Roskam helps move US toward combating European anti-Semitism
The United States would become a more active participant in the fight to prevent what appears to be a rising tide of anti-Semitism in Europe under a bill that passed the House unanimously recently.
Co-chaired by U.S. Rep. Peter Roskam (R-IL), the Bipartisan Taskforce for Combating Anti-Semitism introduced the bill, known as the Combating European Anti-Semitism Act of 2017.

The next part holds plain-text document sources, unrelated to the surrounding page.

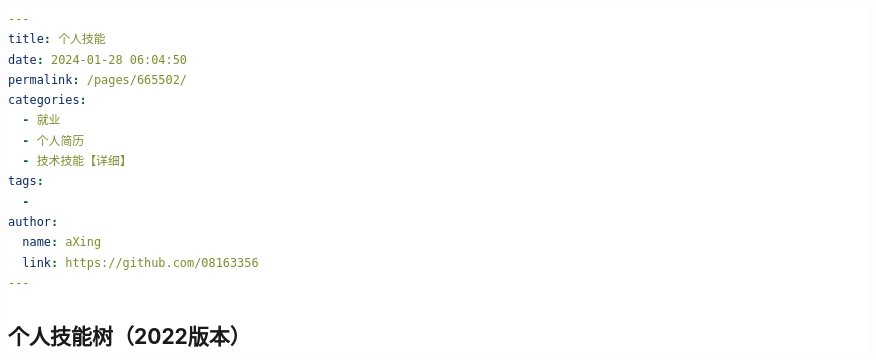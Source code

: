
 ```yaml
---
title: 个人技能
date: 2024-01-28 06:04:50
permalink: /pages/665502/
categories:
  - 就业
  - 个人简历
  - 技术技能【详细】
tags:
  - 
author: 
  name: aXing
  link: https://github.com/08163356
---
```



## 个人技能树（2022版本）
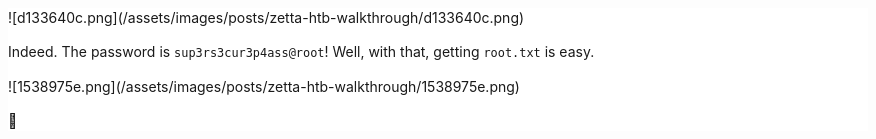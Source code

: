 <a class="image-popup">
![d133640c.png](/assets/images/posts/zetta-htb-walkthrough/d133640c.png)
</a>

Indeed. The password is `sup3rs3cur3p4ass@root`! Well, with that, getting `root.txt` is easy.

<a class="image-popup">
![1538975e.png](/assets/images/posts/zetta-htb-walkthrough/1538975e.png)
</a>

:dancer:

[1]: https://www.hackthebox.eu/home/machines/profile/204
[2]: https://www.hackthebox.eu/home/users/profile/77141
[3]: https://www.hackthebox.eu/
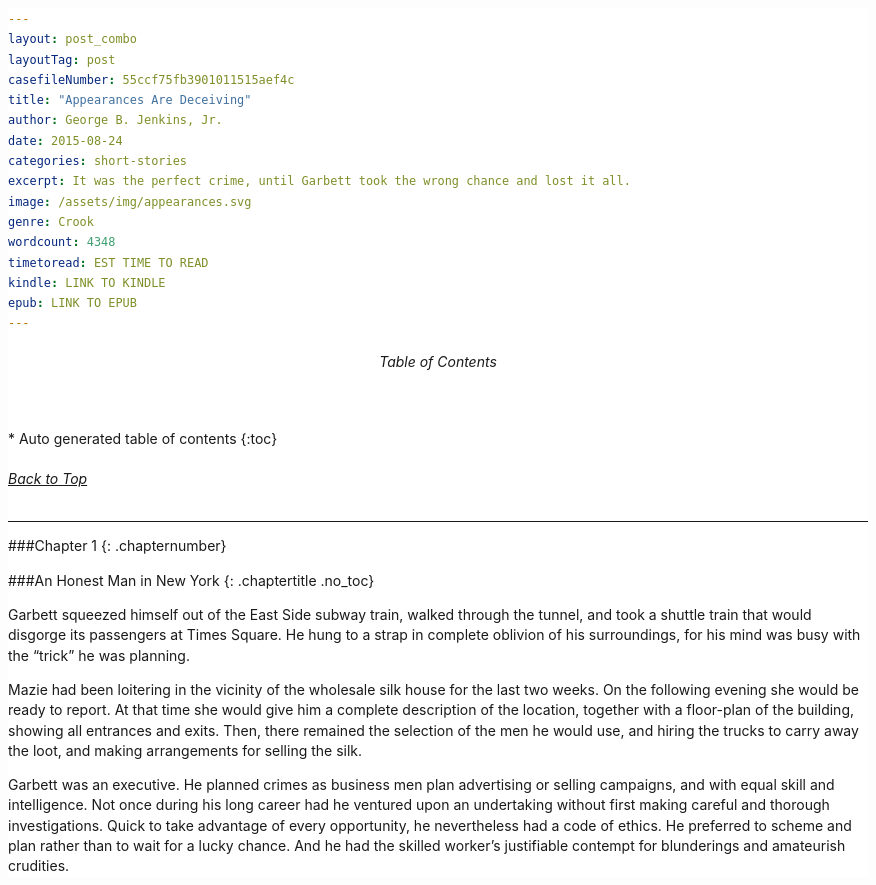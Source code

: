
 ```yaml
---
layout: post_combo
layoutTag: post
casefileNumber: 55ccf75fb3901011515aef4c
title: "Appearances Are Deceiving"
author: George B. Jenkins, Jr.
date: 2015-08-24
categories: short-stories
excerpt: It was the perfect crime, until Garbett took the wrong chance and lost it all.
image: /assets/img/appearances.svg
genre: Crook
wordcount: 4348
timetoread: EST TIME TO READ
kindle: LINK TO KINDLE
epub: LINK TO EPUB
--- 
```


<section id="toc" class="toc">
  <header>
    <h6>Table of Contents</h6>
  </header>
<div id="drawer" markdown="1">
*  Auto generated table of contents
{:toc}
</div>
</section> 

<h6 class="btt"><a href="#top">Back to Top</a></h6>
<hr>

###Chapter 1
{: .chapternumber}

###An Honest Man in New York
{: .chaptertitle .no_toc}

Garbett squeezed himself out of the East Side subway train, walked through the tunnel, and took a shuttle train that would disgorge its passengers at Times Square. He hung to a strap in complete oblivion of his surroundings, for his mind was busy with the “trick” he was planning.

Mazie had been loitering in the vicinity of the wholesale silk house for the last two weeks. On the following evening she would be ready to report. At that time she would give him a complete description of the location, together with a floor-plan of the building, showing all entrances and exits. Then, there remained the selection of the men he would use, and hiring the trucks to carry away the loot, and making arrangements for selling the silk.

Garbett was an executive. He planned crimes as business men plan advertising or selling campaigns, and with equal skill and intelligence. Not once during his long career had he ventured upon an undertaking without first making careful and thorough investigations. Quick to take advantage of every opportunity, he nevertheless had a code of ethics. He preferred to scheme and plan rather than to wait for a lucky chance. And he had the skilled worker’s justifiable contempt for blunderings and amateurish crudities.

“It’s shocking that in the 21st century, anti-Semitism is gaining strength within our borders and across Europe," the task force said in a press release. "Effectively confronting this problem requires a better understanding of its scope and depth. This bill would require the U.S. government — and encourage our global partners — to continue to take a hard look at anti-Semitism in Europe, provide a thorough assessment of trends, and outline what the United States and our partners are doing to meet this challenge."
The bill aims to continue the work of the International Religious Freedom Act of 1998 and the 2004 Global Anti-Semitism Review Act, which requires the a State Department envoy to give an annual evaluation on the state of anti-Semitism in the world.
Along with increasing the reporting of anti-Semitism and moving the United States to work more closely with Europe, the bill also aims to fight anti-Semitism in the United States as well as guarantee that European and Jewish communities remain safe.
Members of task force also include Reps. Nita Lowey (D-NY), Chris Smith (R-NJ), Eliot Engel (D-NY), Ileana Ros-Lehtinen (R-FL), Ted Deutch (D-FL), Kay Granger (R-TX), and Marc Veasey (D-TX). The group said it hopes the measure receives the same kind of support from the Senate and the president.